かなとふぐ(シロサバフグ)

          ▲庶民のふぐ、萩ではカナトフグの地方名
          ▲シロサバフグの3枚おろし

          シロサバフグ。下関南風泊では、トラフグの今期最初のセリが行われ、フグシーズンが本格的に開幕。シロサバフグは、萩ではカナトフグと呼ばれ、値段も安いことから、昔から親しまれている。旬は秋で、お盆過ぎから漁獲され、10月頃が盛りで、12月まで楽しめる。

          ▲シロサバフグの薄造り

          萩はふぐ漁の歴史が古く、笠山の麓、越ヶ浜の港は、日本最大級のふぐはえ縄船の基地。シロサバフグ(現物)は、日本中に生息しているが、萩のシロサバフグは、ふぐはえ縄という伝統的な漁法で、1尾づつ丁寧に釣られ、港まで活かした状態で運搬されるという、最高級のトラフグと全く同じ扱い。

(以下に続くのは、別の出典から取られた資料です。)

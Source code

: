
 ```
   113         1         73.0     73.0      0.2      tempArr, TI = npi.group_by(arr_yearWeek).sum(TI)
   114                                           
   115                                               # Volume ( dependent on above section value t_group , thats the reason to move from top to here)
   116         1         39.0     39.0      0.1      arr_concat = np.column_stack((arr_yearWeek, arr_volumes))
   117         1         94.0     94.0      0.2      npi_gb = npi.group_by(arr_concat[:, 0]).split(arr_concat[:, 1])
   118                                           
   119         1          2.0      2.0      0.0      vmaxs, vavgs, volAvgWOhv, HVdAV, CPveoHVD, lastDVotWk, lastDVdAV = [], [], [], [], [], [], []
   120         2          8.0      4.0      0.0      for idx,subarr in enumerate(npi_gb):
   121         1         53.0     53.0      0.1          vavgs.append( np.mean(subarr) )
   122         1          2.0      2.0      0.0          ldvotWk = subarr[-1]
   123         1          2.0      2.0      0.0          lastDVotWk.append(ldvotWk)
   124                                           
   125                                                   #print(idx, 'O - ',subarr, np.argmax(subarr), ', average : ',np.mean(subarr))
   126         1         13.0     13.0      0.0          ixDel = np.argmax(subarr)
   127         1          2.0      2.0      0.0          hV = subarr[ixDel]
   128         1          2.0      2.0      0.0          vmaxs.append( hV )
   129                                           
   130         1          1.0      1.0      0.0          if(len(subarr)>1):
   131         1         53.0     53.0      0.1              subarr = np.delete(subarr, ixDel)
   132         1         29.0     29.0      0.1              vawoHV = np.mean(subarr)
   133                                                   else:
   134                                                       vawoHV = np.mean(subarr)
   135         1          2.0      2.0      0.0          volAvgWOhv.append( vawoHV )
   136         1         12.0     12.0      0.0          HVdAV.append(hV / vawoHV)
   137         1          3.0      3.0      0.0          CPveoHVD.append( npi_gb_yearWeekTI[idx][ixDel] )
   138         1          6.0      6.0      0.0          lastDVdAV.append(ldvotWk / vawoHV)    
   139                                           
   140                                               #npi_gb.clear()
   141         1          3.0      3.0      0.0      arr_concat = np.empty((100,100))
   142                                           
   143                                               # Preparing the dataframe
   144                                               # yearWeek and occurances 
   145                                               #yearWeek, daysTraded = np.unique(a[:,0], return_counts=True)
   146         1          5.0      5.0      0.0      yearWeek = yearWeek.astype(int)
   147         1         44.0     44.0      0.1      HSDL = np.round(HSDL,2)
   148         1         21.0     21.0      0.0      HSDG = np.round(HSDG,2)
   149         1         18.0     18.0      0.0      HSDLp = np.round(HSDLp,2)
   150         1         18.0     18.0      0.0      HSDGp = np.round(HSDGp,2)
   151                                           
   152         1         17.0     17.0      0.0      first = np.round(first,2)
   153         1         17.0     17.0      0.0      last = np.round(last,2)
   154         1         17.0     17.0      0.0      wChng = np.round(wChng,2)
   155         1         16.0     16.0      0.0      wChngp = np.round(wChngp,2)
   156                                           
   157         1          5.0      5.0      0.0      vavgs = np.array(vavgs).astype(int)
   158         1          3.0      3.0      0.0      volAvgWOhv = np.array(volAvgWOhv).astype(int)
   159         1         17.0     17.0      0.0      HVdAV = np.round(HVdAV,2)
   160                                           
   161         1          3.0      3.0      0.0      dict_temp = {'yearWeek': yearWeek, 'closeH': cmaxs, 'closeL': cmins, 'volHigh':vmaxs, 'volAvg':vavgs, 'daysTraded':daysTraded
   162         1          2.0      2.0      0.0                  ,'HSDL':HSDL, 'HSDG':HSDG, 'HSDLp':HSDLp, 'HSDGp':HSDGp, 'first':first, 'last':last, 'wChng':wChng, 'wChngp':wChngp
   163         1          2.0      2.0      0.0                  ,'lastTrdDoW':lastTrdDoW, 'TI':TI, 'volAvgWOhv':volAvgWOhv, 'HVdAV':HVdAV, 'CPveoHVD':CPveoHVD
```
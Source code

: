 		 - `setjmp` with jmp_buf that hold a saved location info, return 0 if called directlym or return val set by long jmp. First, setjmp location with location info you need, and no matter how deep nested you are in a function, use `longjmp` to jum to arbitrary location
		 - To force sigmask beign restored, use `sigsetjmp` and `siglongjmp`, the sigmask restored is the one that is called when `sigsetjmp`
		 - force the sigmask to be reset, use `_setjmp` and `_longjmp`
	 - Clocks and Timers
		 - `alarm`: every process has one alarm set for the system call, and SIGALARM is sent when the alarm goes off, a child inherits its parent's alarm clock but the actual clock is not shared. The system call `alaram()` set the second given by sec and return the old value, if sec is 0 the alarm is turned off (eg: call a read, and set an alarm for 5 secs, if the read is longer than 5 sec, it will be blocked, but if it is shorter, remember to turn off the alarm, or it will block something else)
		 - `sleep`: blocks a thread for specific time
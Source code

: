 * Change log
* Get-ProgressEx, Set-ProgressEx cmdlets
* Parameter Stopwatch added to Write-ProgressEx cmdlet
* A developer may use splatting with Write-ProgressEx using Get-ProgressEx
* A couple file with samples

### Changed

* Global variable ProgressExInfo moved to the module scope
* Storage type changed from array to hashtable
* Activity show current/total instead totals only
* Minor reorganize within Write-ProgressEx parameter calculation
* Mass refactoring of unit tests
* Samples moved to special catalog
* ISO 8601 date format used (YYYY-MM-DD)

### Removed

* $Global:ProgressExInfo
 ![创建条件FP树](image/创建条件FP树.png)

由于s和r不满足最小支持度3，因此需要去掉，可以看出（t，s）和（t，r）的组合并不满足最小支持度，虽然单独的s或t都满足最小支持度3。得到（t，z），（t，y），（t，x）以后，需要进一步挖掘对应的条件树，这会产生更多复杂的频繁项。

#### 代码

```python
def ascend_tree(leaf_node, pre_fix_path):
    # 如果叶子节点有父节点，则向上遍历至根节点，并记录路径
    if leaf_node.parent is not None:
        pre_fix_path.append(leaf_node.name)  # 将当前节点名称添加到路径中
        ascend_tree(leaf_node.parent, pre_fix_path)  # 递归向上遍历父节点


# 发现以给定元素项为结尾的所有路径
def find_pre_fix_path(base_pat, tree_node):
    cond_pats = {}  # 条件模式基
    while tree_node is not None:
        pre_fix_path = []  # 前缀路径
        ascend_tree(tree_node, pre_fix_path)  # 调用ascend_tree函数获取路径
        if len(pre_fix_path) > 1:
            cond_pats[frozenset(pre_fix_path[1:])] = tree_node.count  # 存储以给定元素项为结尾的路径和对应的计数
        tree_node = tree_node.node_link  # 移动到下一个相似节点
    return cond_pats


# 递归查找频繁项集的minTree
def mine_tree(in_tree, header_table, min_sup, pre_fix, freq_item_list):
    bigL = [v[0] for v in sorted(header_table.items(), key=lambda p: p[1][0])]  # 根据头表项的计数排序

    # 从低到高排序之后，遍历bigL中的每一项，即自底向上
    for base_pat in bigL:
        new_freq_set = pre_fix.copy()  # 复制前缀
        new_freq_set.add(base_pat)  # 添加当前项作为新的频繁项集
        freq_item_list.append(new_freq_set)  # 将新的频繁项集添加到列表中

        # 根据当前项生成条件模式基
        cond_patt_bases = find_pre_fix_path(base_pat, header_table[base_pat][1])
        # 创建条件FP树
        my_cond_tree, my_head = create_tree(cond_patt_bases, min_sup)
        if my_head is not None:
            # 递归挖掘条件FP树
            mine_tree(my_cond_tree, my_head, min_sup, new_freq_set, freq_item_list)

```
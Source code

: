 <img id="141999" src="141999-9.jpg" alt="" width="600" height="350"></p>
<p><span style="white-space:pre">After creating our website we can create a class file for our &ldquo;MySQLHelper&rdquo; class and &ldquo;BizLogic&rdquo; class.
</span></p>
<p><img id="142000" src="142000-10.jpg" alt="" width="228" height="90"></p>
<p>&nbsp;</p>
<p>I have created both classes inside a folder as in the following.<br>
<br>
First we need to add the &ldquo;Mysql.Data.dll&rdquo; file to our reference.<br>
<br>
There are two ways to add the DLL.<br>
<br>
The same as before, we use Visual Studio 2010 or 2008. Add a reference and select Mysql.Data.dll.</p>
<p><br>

安全・安心で、高品質な天然ふぐ。

          ▲シロサバフグの唐揚

          すすめ料理は、タタキ。カツオが有名だが、トラフグに比べ、身の柔らかいシロサバフグにもピッタリの調理法。身欠きのフグを買ってきて、三枚におろす。軽く塩をふってコンロであぶる。冷水で熱をとり、水気を拭く。そぎ切りにして、出来上がり。薬味はもみじおろし。から揚げは、ぶつ切り、または小サイズをそのまま市販のから揚げ粉でOK。おすすめは、小麦粉のみで揚げて、もみじおろしで。天ぷらも美味。冬には鍋で。

          ▲シロサバフグのちり鍋

          漁場から生簀で持ち帰り、水揚げの際に一匹づつ活き締めした高鮮度のシロサバフグは、漁師言葉で「ビタ」と呼ばれ、輸入物や、冷凍物、鮮度落ちしたものとは、まさに別物です。なお、このシロサバフグをからからに乾した干物「干しふぐ」は、かつて萩地方のおせち料理の必需品、年末には軒下に吊るされた干しフグが萩の暮の風物詩でした。